Ein strahlend blauer Himmel und Sonne satt sollte uns wecken. Ich hatte immer noch dieses "Dingdingding" im Ohr und war entsprechend "verkatert".

Als alte Motorrad-Freaks können wir natürlich nicht widerstehen und Fahren zur Bike Week ins ca. 60 Meilen nördlich gelegene Daytona, wo sich zigtausende Biker auf ihren Harleys treffen.

Kurz vor der Stadt fahren wir vom Highway ab, um zu tanken. Die Tankstelle, mit einem Tankwart besetzt, ist von Harley-Fahrern belagert. Ich fahre an die Zapfsäule, schiebe meine Kreditkarte in den Schlitz und hoffe darauf, gleich das Rauschen des Benzins im Tank zu hören, doch nichts tut sich. Ich ziehe die Karte heraus und vollführe noch mal den gleichen Akt.
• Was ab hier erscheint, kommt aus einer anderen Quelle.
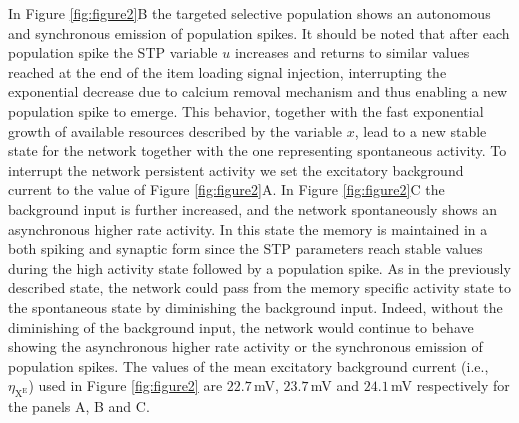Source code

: \documentclass[a4paper, 12pt, twoside, openright]{book}
\begin{document}
In Figure \ref{fig:figure2}B the targeted selective population shows an autonomous and synchronous emission of population spikes. It should be noted that after each population spike the STP variable $u$ increases and returns to similar values reached at the end of the item loading signal injection, interrupting the exponential decrease due to calcium removal mechanism and thus enabling a new population spike to emerge. This behavior, together with the fast exponential growth of available resources described by the variable $x$, lead to a new stable state for the network together with the one representing spontaneous activity. To interrupt the network persistent activity we set the excitatory background current to the value of Figure \ref{fig:figure2}A. In Figure \ref{fig:figure2}C the background input is further increased, and the network spontaneously shows an asynchronous higher rate activity. In this state the memory is maintained in a both spiking and synaptic form since the STP parameters reach stable values during the high activity state followed by a population spike. 
As in the previously described state, the network could pass from the memory specific activity state to the spontaneous state by diminishing the background input. Indeed, without the diminishing of the background input, the network would continue to behave showing the asynchronous higher rate activity or the synchronous emission of population spikes. The values of the mean excitatory background current (i.e., $\eta_{\text{X}^{\text{E}}}$) used in Figure \ref{fig:figure2} are $22.7$\,mV, $23.7$\,mV and $24.1$\,mV  respectively for the panels A, B and C.
\end{document}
Wieder nichts. Ich schaue mich um und sehe einen Biker, der mich beobachtet und mir sagt, an dieser Tankstelle müsse man den Hebel, der die Zapfpistole hält, in nach oben in eine senkrechte Stellung kippen und dort lassen.
Also noch einmal das Ganze von vorne. Wieder tut sich nichts. Ich gehe in das Tankstellengebäude und empfehle dem Tankwart, doch mal seine Zapfsäulen prüfen zu lassen. Dieser ist ob der Mengen der Biker, die sich in dem kleinen Raum drängen, völlig genervt und fragt mich, wie viel Benzin ich denn tanken wolle. Ich will 30 Liter. Er nimmt die Kreditkarte, tippt die Kartennummer von Hand ein und lässt mich den Kassenzettel unterschreiben. Er schaltet die Zapfsäule frei und ich bekomme mit Mühe und Not etwa 25 Liter in den Tank, dann ist dieser randvoll. Ich verzichte darauf, noch einmal den Tankwart zu belästigen und fahre das Auto an eine Säule, auf der "Luft und Wasser" steht, da ich den Scheibenwaschwassertank auffüllen will. Hier muss man 50 Cents einwerfen. Auch hier stehen Motorräder en Mass herum, ich habe Mühe, den Schlauch an unser Auto, das in ca. 5 Meter Entfernung steht, heranzuführen. Meine Frau hält den Schlauch in die Tanköffnung, während ich das Geld einwerfe und die Pumpe auf "Wasser" einstelle. Die Pumpe springt an und bald müsste sich der Schlauch durch das hindurchfließend Wasser eigentlich bewegen. Es kommt nur Luft. "Na klar, denke ich mir, der Wasserspender war sicherlich schon länger nicht in Betrieb und pumpt erstmal die Luft aus den Leitungen, bevor Wasser kommt. " Wer braucht in Florida schließlich schon Scheibenwaschwasser bei dem vielen Sonnenschein!".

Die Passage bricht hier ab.